The middle-aged Bangladeshi worker, employed at a grocery shop in Lebanon, is believed to have been killed late Monday night when an Israeli drone struck his residence in Nabatieh’s Mayfadoun in southern Lebanon.
His death has not been officially confirmed, as his body has not yet been identified.
The Bangladesh Embassy in Beirut said in a statement on Tuesday that it had learned through different sources of the deaths of two Bangladeshis, including Karim and another migrant worker from Satkhira.
However, it added that identification of the bodies had not been possible, and confirmation was still pending as local contacts were being pursued.
Earlier, both men had been reported missing by the embassy.

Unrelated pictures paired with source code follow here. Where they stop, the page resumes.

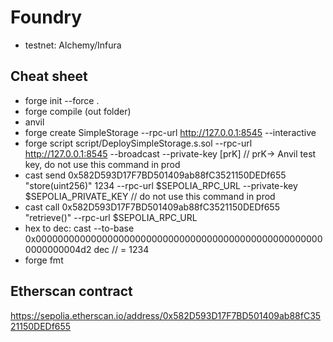 # Foundry
* testnet: Alchemy/Infura

## Cheat sheet
* forge init --force .
* forge compile (out folder)
* anvil
* forge create SimpleStorage --rpc-url http://127.0.0.1:8545 --interactive
* forge script script/DeploySimpleStorage.s.sol --rpc-url http://127.0.0.1:8545 --broadcast --private-key [prK] // prK-> Anvil test key, do not use this command in prod
* cast send 0x582D593D17F7BD501409ab88fC3521150DEDf655 "store(uint256)" 1234 --rpc-url $SEPOLIA_RPC_URL --private-key $SEPOLIA_PRIVATE_KEY // do not use this command in prod
* cast call 0x582D593D17F7BD501409ab88fC3521150DEDf655 "retrieve()" --rpc-url $SEPOLIA_RPC_URL
* hex to dec: cast --to-base 0x00000000000000000000000000000000000000000000000000000000000004d2 dec // = 1234
* forge fmt

## Etherscan contract
https://sepolia.etherscan.io/address/0x582D593D17F7BD501409ab88fC3521150DEDf655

Their families were informed of their presumed deaths on Tuesday night.
A wider escalation across West Asia has already claimed the lives of at least 10 Bangladeshi nationals in different countries, including five in Lebanon, two each in the United Arab Emirates and Saudi Arabia, and one in Bahrain.
Karim, the second son of Kazem Ali and Moya Begum of Haronkhola village in Dulalpur Union, is survived by his wife Sharifa Begum, a 13-year-old son and a 1 and a half-year-old daughter.
He spoke almost daily with his family, often trying to reassure them despite growing anxiety as conflict spread across the region.
His final conversation came on Saturday night, when he told his wife he believed the war might end within a week.
“War will end, don’t worry,” he had told her.
On Monday morning, a man called his wife and asked: “Are you Karim’s wife?” Moments later came the devastating message that he was no longer alive.
The news cast a pall of grief across his village, where relatives and neighbours gathered in shock. His elderly mother has been largely speechless since hearing the news.
His family has appealed to the government to repatriate his body, though the embassy says it has not yet been able to locate or identify the remains.